What is expected:
Which lines below contain the word "refundPublicKey"? Copy each one.

+++ Entries supplied

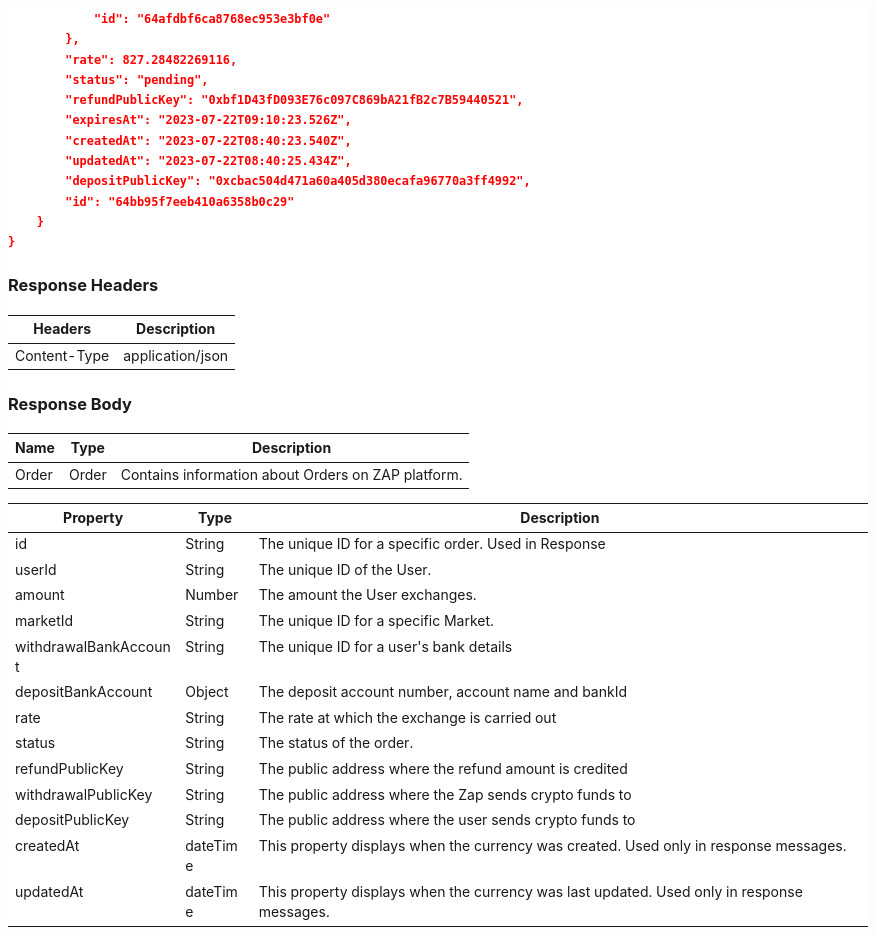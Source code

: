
 ```json
            "id": "64afdbf6ca8768ec953e3bf0e"
        },
        "rate": 827.28482269116,
        "status": "pending",
        "refundPublicKey": "0xbf1D43fD093E76c097C869bA21fB2c7B59440521",
        "expiresAt": "2023-07-22T09:10:23.526Z",
        "createdAt": "2023-07-22T08:40:23.540Z",
        "updatedAt": "2023-07-22T08:40:25.434Z",
        "depositPublicKey": "0xcbac504d471a60a405d380ecafa96770a3ff4992",
        "id": "64bb95f7eeb410a6358b0c29"
    }
}
```

### Response Headers <a href="#samplerequest" id="samplerequest"></a>

| Headers      | Description      |
| ------------ | ---------------- |
| Content-Type | application/json |

### Response Body <a href="#samplerequest" id="samplerequest"></a>

| Name  | Type  | Description                                          |
| ----- | ----- | ---------------------------------------------------- |
| Order | Order | Contains information about  Orders on ZAP  platform. |

| Property              | Type     | Description                                                                                |
| --------------------- | -------- | ------------------------------------------------------------------------------------------ |
| id                    | String   | The unique ID for a specific order. Used in Response                                       |
| userId                | String   | The unique ID of the User.                                                                 |
| amount                | Number   | The amount the User exchanges.                                                             |
| marketId              | String   | The unique ID for a specific Market.                                                       |
| withdrawalBankAccount | String   | The unique ID for a user's bank details                                                    |
| depositBankAccount    | Object   | The deposit account number, account name and bankId                                        |
| rate                  | String   | The rate at which the exchange is carried out                                              |
| status                | String   | The status of the order.                                                                   |
| refundPublicKey       | String   | The public address where the refund amount is credited                                     |
| withdrawalPublicKey   | String   | The public address where the Zap sends crypto funds to                                     |
| depositPublicKey      | String   | The public address where the user sends crypto funds to                                    |
| createdAt             | dateTime | This property displays when the currency was created. Used only in response messages.      |
| updatedAt             | dateTime | This property displays when the currency was last updated. Used only in response messages. |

++++++

The completed task:
        "refundPublicKey": "0xbf1D43fD093E76c097C869bA21fB2c7B59440521",
| refundPublicKey       | String   | The public address where the refund amount is credited                                     |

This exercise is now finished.